Task details — Your job is to report every line of the entries that has "them".

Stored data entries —
^^^^^^^^^^^^^^^^

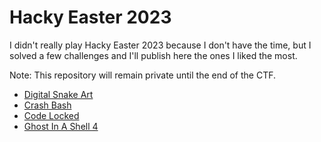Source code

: # Hacky Easter 2023

I didn't really play Hacky Easter 2023 because I don't have the time, but I solved a few challenges and I'll publish here the ones I liked the most. 

Note: This repository will remain private until the end of the CTF.

- [Digital Snake Art](DigitalSnakeArt/README.md)
- [Crash Bash](CrashBash/README.md)
- [Code Locked](CodeLocked/README.md)
- [Ghost In A Shell 4](GhostInAShell/README.md)


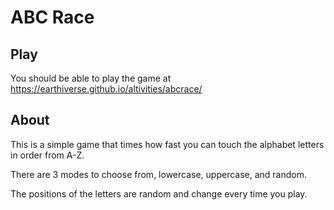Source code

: # ABC Race

## Play

You should be able to play the game at https://earthiverse.github.io/altivities/abcrace/

## About

This is a simple game that times how fast you can touch the alphabet letters in order from A-Z.

There are 3 modes to choose from, lowercase, uppercase, and random.

The positions of the letters are random and change every time you play.

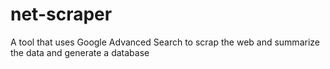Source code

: # net-scraper
A tool that uses Google Advanced Search to scrap the web and summarize the data and generate a database
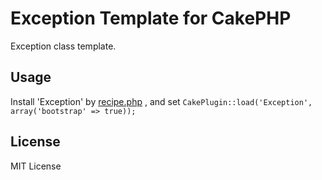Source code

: # Exception Template for CakePHP

Exception class template.

## Usage

Install 'Exception' by [recipe.php](https://github.com/k1LoW/recipe) , and set `CakePlugin::load('Exception', array('bootstrap' => true));`

## License
MIT License

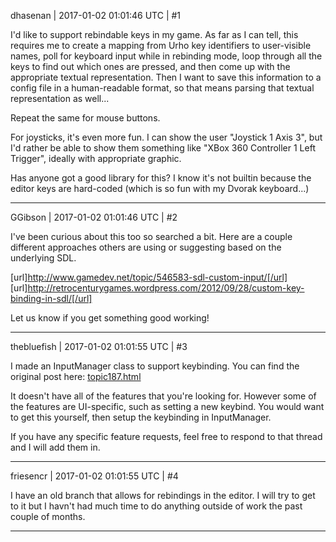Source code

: dhasenan | 2017-01-02 01:01:46 UTC | #1

I'd like to support rebindable keys in my game. As far as I can tell, this requires me to create a mapping from Urho key identifiers to user-visible names, poll for keyboard input while in rebinding mode, loop through all the keys to find out which ones are pressed, and then come up with the appropriate textual representation. Then I want to save this information to a config file in a human-readable format, so that means parsing that textual representation as well...

Repeat the same for mouse buttons.

For joysticks, it's even more fun. I can show the user "Joystick 1 Axis 3", but I'd rather be able to show them something like "XBox 360 Controller 1 Left Trigger", ideally with appropriate graphic.

Has anyone got a good library for this? I know it's not builtin because the editor keys are hard-coded (which is so fun with my Dvorak keyboard...)

-------------------------

GGibson | 2017-01-02 01:01:46 UTC | #2

I've been curious about this too so searched a bit. Here are a couple different approaches others are using or suggesting based on the underlying SDL.

[url]http://www.gamedev.net/topic/546583-sdl-custom-input/[/url]
[url]http://retrocenturygames.wordpress.com/2012/09/28/custom-key-binding-in-sdl/[/url]

Let us know if you get something good working!

-------------------------

thebluefish | 2017-01-02 01:01:55 UTC | #3

I made an InputManager class to support keybinding. You can find the original post here: [topic187.html](http://discourse.urho3d.io/t/a-little-inputmanager-and-dll-loader/203/1)

It doesn't have all of the features that you're looking for. However some of the features are UI-specific, such as setting a new keybind. You would want to get this yourself, then setup the keybinding in InputManager.

If you have any specific feature requests, feel free to respond to that thread and I will add them in.

-------------------------

friesencr | 2017-01-02 01:01:55 UTC | #4

I have an old branch that allows for rebindings in the editor.  I will try to get to it but I havn't had much time to do anything outside of work the past couple of months.

-------------------------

^^^^^^^^^^^^^^^^

Response box —
For joysticks, it's even more fun. I can show the user "Joystick 1 Axis 3", but I'd rather be able to show them something like "XBox 360 Controller 1 Left Trigger", ideally with appropriate graphic.
If you have any specific feature requests, feel free to respond to that thread and I will add them in.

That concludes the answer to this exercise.